* _Extracted entries_:
Segment Open

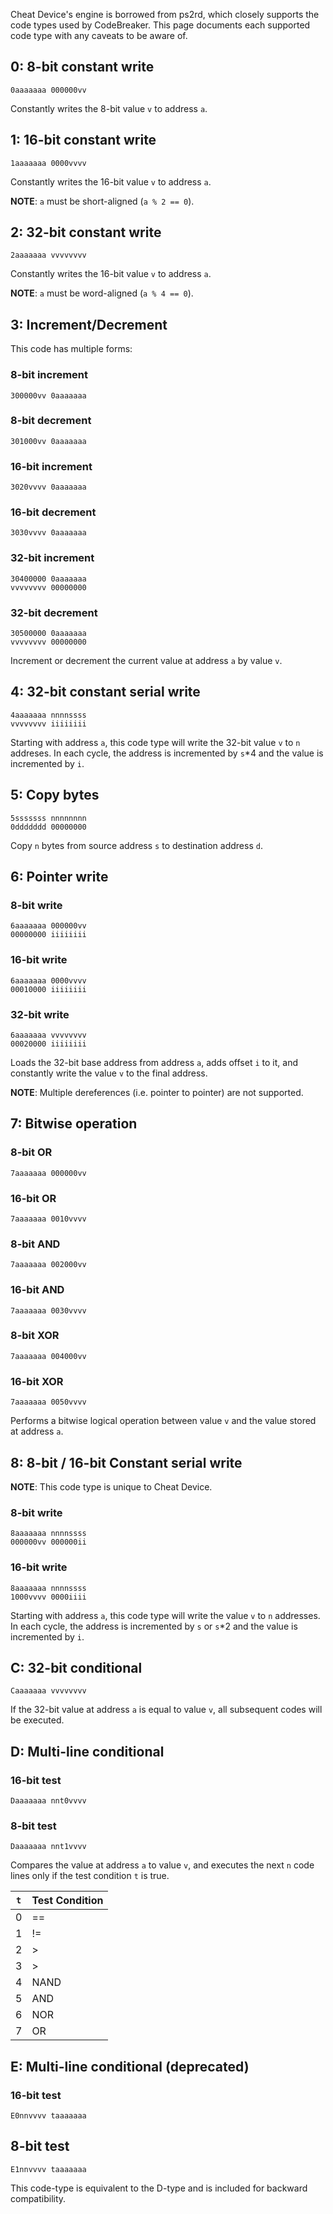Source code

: Cheat Device's engine is borrowed from ps2rd, which closely supports the code types used by CodeBreaker. This page documents each supported code type with any caveats to be aware of.

## 0: 8-bit constant write
```
0aaaaaaa 000000vv
```
Constantly writes the 8-bit value `v` to address `a`.

## 1: 16-bit constant write
```
1aaaaaaa 0000vvvv
```
Constantly writes the 16-bit value `v` to address `a`.

**NOTE**: `a` must be short-aligned (`a % 2 == 0`).

## 2: 32-bit constant write
```
2aaaaaaa vvvvvvvv
```
Constantly writes the 16-bit value `v` to address `a`.

**NOTE**: `a` must be word-aligned (`a % 4 == 0`).

## 3: Increment/Decrement
This code has multiple forms:

### 8-bit increment
```
300000vv 0aaaaaaa
```

### 8-bit decrement
```
301000vv 0aaaaaaa
```

### 16-bit increment
```
3020vvvv 0aaaaaaa
```

### 16-bit decrement
```
3030vvvv 0aaaaaaa
```

### 32-bit increment
```
30400000 0aaaaaaa
vvvvvvvv 00000000
```

### 32-bit decrement
```
30500000 0aaaaaaa
vvvvvvvv 00000000
```

Increment or decrement the current value at address `a` by value `v`.

## 4: 32-bit constant serial write
```
4aaaaaaa nnnnssss
vvvvvvvv iiiiiiii
```
Starting with address `a`, this code type will write the 32-bit value `v` to `n` addreses. In each cycle, the address is incremented by `s`*4 and the value is incremented by `i`.

## 5: Copy bytes
```
5sssssss nnnnnnnn
0ddddddd 00000000
```
Copy `n` bytes from source address `s` to destination address `d`.

## 6: Pointer write

### 8-bit write
```
6aaaaaaa 000000vv
00000000 iiiiiiii
```

### 16-bit write
```
6aaaaaaa 0000vvvv
00010000 iiiiiiii
```

### 32-bit write
```
6aaaaaaa vvvvvvvv
00020000 iiiiiiii
```

Loads the 32-bit base address from address `a`, adds offset `i` to it, and constantly write the value `v` to the final address.

**NOTE**: Multiple dereferences (i.e. pointer to pointer) are not supported.

## 7: Bitwise operation

### 8-bit OR
```
7aaaaaaa 000000vv
```

### 16-bit OR
```
7aaaaaaa 0010vvvv
```

### 8-bit AND
```
7aaaaaaa 002000vv
```

### 16-bit AND
```
7aaaaaaa 0030vvvv
```

### 8-bit XOR
```
7aaaaaaa 004000vv
```

### 16-bit XOR
```
7aaaaaaa 0050vvvv
```

Performs a bitwise logical operation between value `v` and the value stored at address `a`.

## 8: 8-bit / 16-bit Constant serial write

**NOTE**: This code type is unique to Cheat Device.

### 8-bit write
```
8aaaaaaa nnnnssss
000000vv 000000ii
```

### 16-bit write
```
8aaaaaaa nnnnssss
1000vvvv 0000iiii
```

Starting with address `a`, this code type will write the value `v` to `n` addresses. In each cycle, the address is incremented by `s` or `s`*2 and the value is incremented by `i`.

## C: 32-bit conditional
```
Caaaaaaa vvvvvvvv
```

If the 32-bit value at address `a` is equal to value `v`, all subsequent codes will be executed.

## D: Multi-line conditional

### 16-bit test
```
Daaaaaaa nnt0vvvv
```

### 8-bit test
```
Daaaaaaa nnt1vvvv
```

Compares the value at address `a` to value `v`, and executes the next `n` code lines only if the test condition `t` is true.

|`t`|Test Condition|
|---|---|
|0|==|
|1|!=|
|2|>|
|3|>|
|4|NAND|
|5|AND|
|6|NOR|
|7|OR|


## E: Multi-line conditional (deprecated)

### 16-bit test
```
E0nnvvvv taaaaaaa
```

## 8-bit test
```
E1nnvvvv taaaaaaa
```

This code-type is equivalent to the D-type and is included for backward compatibility.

Segment Closed

* _The problem_: Will you set down the records word for word while leaving out every picture?

* _Solved problem_:
Source code

: Cheat Device's engine is borrowed from ps2rd, which closely supports the code types used by CodeBreaker. This page documents each supported code type with any caveats to be aware of.

## 0: 8-bit constant write
```
0aaaaaaa 000000vv
```
Constantly writes the 8-bit value `v` to address `a`.

## 1: 16-bit constant write
```
1aaaaaaa 0000vvvv
```
Constantly writes the 16-bit value `v` to address `a`.

**NOTE**: `a` must be short-aligned (`a % 2 == 0`).

## 2: 32-bit constant write
```
2aaaaaaa vvvvvvvv
```
Constantly writes the 16-bit value `v` to address `a`.

**NOTE**: `a` must be word-aligned (`a % 4 == 0`).

## 3: Increment/Decrement
This code has multiple forms:

### 8-bit increment
```
300000vv 0aaaaaaa
```

### 8-bit decrement
```
301000vv 0aaaaaaa
```

### 16-bit increment
```
3020vvvv 0aaaaaaa
```

### 16-bit decrement
```
3030vvvv 0aaaaaaa
```

### 32-bit increment
```
30400000 0aaaaaaa
vvvvvvvv 00000000
```

### 32-bit decrement
```
30500000 0aaaaaaa
vvvvvvvv 00000000
```

Increment or decrement the current value at address `a` by value `v`.

## 4: 32-bit constant serial write
```
4aaaaaaa nnnnssss
vvvvvvvv iiiiiiii
```
Starting with address `a`, this code type will write the 32-bit value `v` to `n` addreses. In each cycle, the address is incremented by `s`*4 and the value is incremented by `i`.

## 5: Copy bytes
```
5sssssss nnnnnnnn
0ddddddd 00000000
```
Copy `n` bytes from source address `s` to destination address `d`.

## 6: Pointer write

### 8-bit write
```
6aaaaaaa 000000vv
00000000 iiiiiiii
```

### 16-bit write
```
6aaaaaaa 0000vvvv
00010000 iiiiiiii
```

### 32-bit write
```
6aaaaaaa vvvvvvvv
00020000 iiiiiiii
```

Loads the 32-bit base address from address `a`, adds offset `i` to it, and constantly write the value `v` to the final address.

**NOTE**: Multiple dereferences (i.e. pointer to pointer) are not supported.

## 7: Bitwise operation

### 8-bit OR
```
7aaaaaaa 000000vv
```

### 16-bit OR
```
7aaaaaaa 0010vvvv
```

### 8-bit AND
```
7aaaaaaa 002000vv
```

### 16-bit AND
```
7aaaaaaa 0030vvvv
```

### 8-bit XOR
```
7aaaaaaa 004000vv
```

### 16-bit XOR
```
7aaaaaaa 0050vvvv
```

Performs a bitwise logical operation between value `v` and the value stored at address `a`.

## 8: 8-bit / 16-bit Constant serial write

**NOTE**: This code type is unique to Cheat Device.

### 8-bit write
```
8aaaaaaa nnnnssss
000000vv 000000ii
```

### 16-bit write
```
8aaaaaaa nnnnssss
1000vvvv 0000iiii
```

Starting with address `a`, this code type will write the value `v` to `n` addresses. In each cycle, the address is incremented by `s` or `s`*2 and the value is incremented by `i`.

## C: 32-bit conditional
```
Caaaaaaa vvvvvvvv
```

If the 32-bit value at address `a` is equal to value `v`, all subsequent codes will be executed.

## D: Multi-line conditional

### 16-bit test
```
Daaaaaaa nnt0vvvv
```

### 8-bit test
```
Daaaaaaa nnt1vvvv
```

Compares the value at address `a` to value `v`, and executes the next `n` code lines only if the test condition `t` is true.

|`t`|Test Condition|
|---|---|
|0|==|
|1|!=|
|2|>|
|3|>|
|4|NAND|
|5|AND|
|6|NOR|
|7|OR|


## E: Multi-line conditional (deprecated)

### 16-bit test
```
E0nnvvvv taaaaaaa
```

## 8-bit test
```
E1nnvvvv taaaaaaa
```

This code-type is equivalent to the D-type and is included for backward compatibility.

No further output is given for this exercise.